• **Description of the task**: Once the line containing "有段者[ゆうだんしゃ]\\" is found in the records below, return it and each following line exactly, up to and including the line containing "veer/schroef van horloge onderarm omkering\\", and nothing else.

• **Dataset records**:

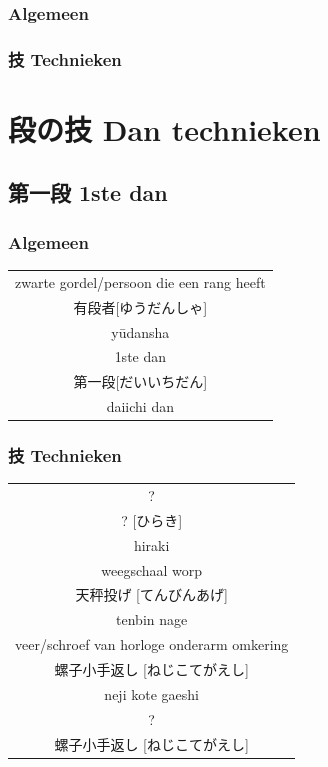\documentclass[a4paper, 12pt]{article}
\begin{document}
\begin{CJK}{UTF8}{min}
\subsubsection{Algemeen}
\subsubsection{技 Technieken}

\newpage
\section{段の技 Dan technieken}
\subsection{第一段 1ste dan}
\subsubsection{Algemeen}
\begin{table}[H]
\begin{center}
\begin{tabular}{c}
zwarte gordel/persoon die een rang heeft\\
有段者[ゆうだんしゃ]\\
y\={u}dansha\\
\hline
1ste dan\\
第一段[だいいちだん]\\
daiichi dan
\end{tabular}
\end{center}
\label{dan_1_gen}
\end{table}

\subsubsection{技 Technieken}
\begin{table}[H]
\begin{center}
\begin{tabular}{c}
?\\
? [ひらき]\\
hiraki\\
\hline
weegschaal worp\\
天秤投げ [てんびんあげ]\\
tenbin nage\\
\hline
veer/schroef van horloge onderarm omkering\\
螺子小手返し [ねじこてがえし]\\
neji kote gaeshi\\
\hline
?\\
螺子小手返し [ねじこてがえし]\\
\end{tabular}
\end{center}
\label{dan_1}
\end{table}


\end{CJK}
\end{document}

• **Result of this task**:
有段者[ゆうだんしゃ]\\
y\={u}dansha\\
\hline
1ste dan\\
第一段[だいいちだん]\\
daiichi dan
\end{tabular}
\end{center}
\label{dan_1_gen}
\end{table}

\subsubsection{技 Technieken}
\begin{table}[H]
\begin{center}
\begin{tabular}{c}
?\\
? [ひらき]\\
hiraki\\
\hline
weegschaal worp\\
天秤投げ [てんびんあげ]\\
tenbin nage\\
\hline
veer/schroef van horloge onderarm omkering\\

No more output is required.